Omitting the pictures, print every line below exactly as it stands.
......
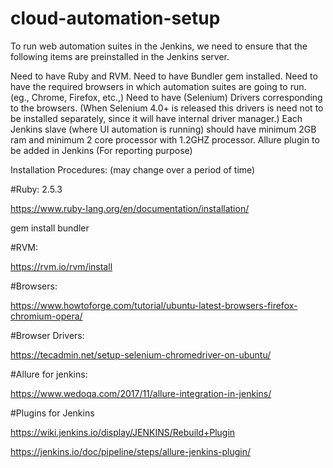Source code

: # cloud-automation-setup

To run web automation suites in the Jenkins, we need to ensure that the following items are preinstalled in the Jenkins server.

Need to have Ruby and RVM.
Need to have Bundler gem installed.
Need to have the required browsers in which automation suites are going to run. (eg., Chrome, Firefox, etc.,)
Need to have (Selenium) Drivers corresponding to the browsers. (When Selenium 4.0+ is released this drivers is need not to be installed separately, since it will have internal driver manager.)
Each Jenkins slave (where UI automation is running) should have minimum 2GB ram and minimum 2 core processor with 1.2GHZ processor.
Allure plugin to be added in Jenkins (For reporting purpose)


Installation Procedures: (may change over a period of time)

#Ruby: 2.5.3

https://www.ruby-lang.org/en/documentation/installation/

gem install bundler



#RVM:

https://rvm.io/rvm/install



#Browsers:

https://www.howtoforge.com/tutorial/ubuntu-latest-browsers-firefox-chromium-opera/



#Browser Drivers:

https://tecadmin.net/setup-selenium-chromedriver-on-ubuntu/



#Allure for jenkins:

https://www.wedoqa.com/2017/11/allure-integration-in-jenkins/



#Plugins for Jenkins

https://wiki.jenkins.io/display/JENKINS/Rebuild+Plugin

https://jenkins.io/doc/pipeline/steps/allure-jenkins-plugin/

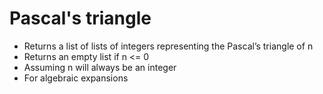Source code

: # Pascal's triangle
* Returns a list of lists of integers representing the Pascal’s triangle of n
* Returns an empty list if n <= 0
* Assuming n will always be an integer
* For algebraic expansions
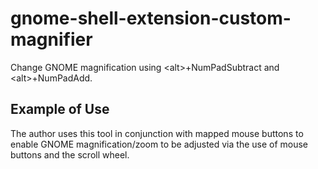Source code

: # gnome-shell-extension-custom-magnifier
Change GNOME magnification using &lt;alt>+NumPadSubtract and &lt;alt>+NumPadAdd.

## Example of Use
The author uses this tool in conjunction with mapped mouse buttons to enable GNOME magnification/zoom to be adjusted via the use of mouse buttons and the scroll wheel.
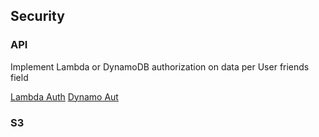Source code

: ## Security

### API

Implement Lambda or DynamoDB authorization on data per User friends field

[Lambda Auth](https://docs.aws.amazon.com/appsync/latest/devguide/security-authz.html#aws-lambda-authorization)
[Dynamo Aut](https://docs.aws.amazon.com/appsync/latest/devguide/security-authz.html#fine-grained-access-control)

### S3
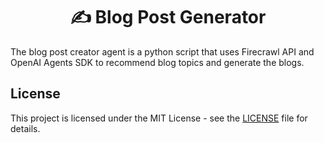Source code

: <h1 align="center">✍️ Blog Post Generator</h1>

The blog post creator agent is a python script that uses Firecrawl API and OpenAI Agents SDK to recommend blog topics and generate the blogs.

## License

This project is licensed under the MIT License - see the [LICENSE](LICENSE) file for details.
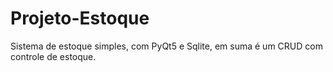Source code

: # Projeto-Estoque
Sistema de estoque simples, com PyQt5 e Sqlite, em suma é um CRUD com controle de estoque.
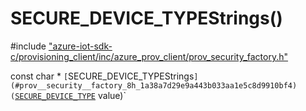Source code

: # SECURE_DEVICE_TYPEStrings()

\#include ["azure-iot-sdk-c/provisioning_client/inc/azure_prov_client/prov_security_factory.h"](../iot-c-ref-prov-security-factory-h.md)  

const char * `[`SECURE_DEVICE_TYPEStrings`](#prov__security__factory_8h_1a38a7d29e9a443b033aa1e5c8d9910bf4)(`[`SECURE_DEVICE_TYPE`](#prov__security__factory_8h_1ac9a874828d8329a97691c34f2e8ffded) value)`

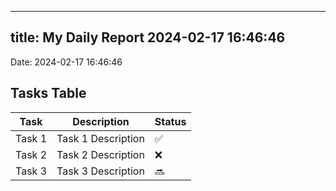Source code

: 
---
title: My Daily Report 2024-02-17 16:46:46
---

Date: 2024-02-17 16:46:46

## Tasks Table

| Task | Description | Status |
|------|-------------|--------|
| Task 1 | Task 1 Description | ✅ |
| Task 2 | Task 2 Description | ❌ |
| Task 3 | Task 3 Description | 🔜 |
......
Output of the task:
Source code

: # cloud-automation-setup

To run web automation suites in the Jenkins, we need to ensure that the following items are preinstalled in the Jenkins server.

Need to have Ruby and RVM.
Need to have Bundler gem installed.
Need to have the required browsers in which automation suites are going to run. (eg., Chrome, Firefox, etc.,)
Need to have (Selenium) Drivers corresponding to the browsers. (When Selenium 4.0+ is released this drivers is need not to be installed separately, since it will have internal driver manager.)
Each Jenkins slave (where UI automation is running) should have minimum 2GB ram and minimum 2 core processor with 1.2GHZ processor.
Allure plugin to be added in Jenkins (For reporting purpose)


Installation Procedures: (may change over a period of time)

#Ruby: 2.5.3

https://www.ruby-lang.org/en/documentation/installation/

gem install bundler



#RVM:

https://rvm.io/rvm/install



#Browsers:

https://www.howtoforge.com/tutorial/ubuntu-latest-browsers-firefox-chromium-opera/



#Browser Drivers:

https://tecadmin.net/setup-selenium-chromedriver-on-ubuntu/



#Allure for jenkins:

https://www.wedoqa.com/2017/11/allure-integration-in-jenkins/



#Plugins for Jenkins

https://wiki.jenkins.io/display/JENKINS/Rebuild+Plugin

https://jenkins.io/doc/pipeline/steps/allure-jenkins-plugin/

Source code

: # Pascal's triangle
* Returns a list of lists of integers representing the Pascal’s triangle of n
* Returns an empty list if n <= 0
* Assuming n will always be an integer
* For algebraic expansions
Source code

: # gnome-shell-extension-custom-magnifier
Change GNOME magnification using &lt;alt>+NumPadSubtract and &lt;alt>+NumPadAdd.

## Example of Use
The author uses this tool in conjunction with mapped mouse buttons to enable GNOME magnification/zoom to be adjusted via the use of mouse buttons and the scroll wheel.
Source code

: ## Security

### API

Implement Lambda or DynamoDB authorization on data per User friends field

[Lambda Auth](https://docs.aws.amazon.com/appsync/latest/devguide/security-authz.html#aws-lambda-authorization)
[Dynamo Aut](https://docs.aws.amazon.com/appsync/latest/devguide/security-authz.html#fine-grained-access-control)

### S3
Source code

: <h1 align="center">✍️ Blog Post Generator</h1>

The blog post creator agent is a python script that uses Firecrawl API and OpenAI Agents SDK to recommend blog topics and generate the blogs.

## License

This project is licensed under the MIT License - see the [LICENSE](LICENSE) file for details.
Source code

: # Projeto-Estoque
Sistema de estoque simples, com PyQt5 e Sqlite, em suma é um CRUD com controle de estoque.
Source code

: # SECURE_DEVICE_TYPEStrings()

\#include ["azure-iot-sdk-c/provisioning_client/inc/azure_prov_client/prov_security_factory.h"](../iot-c-ref-prov-security-factory-h.md)  

const char * `[`SECURE_DEVICE_TYPEStrings`](#prov__security__factory_8h_1a38a7d29e9a443b033aa1e5c8d9910bf4)(`[`SECURE_DEVICE_TYPE`](#prov__security__factory_8h_1ac9a874828d8329a97691c34f2e8ffded) value)`

Source code

: 
---
title: My Daily Report 2024-02-17 16:46:46
---

Date: 2024-02-17 16:46:46

## Tasks Table

| Task | Description | Status |
|------|-------------|--------|
| Task 1 | Task 1 Description | ✅ |
| Task 2 | Task 2 Description | ❌ |
| Task 3 | Task 3 Description | 🔜 |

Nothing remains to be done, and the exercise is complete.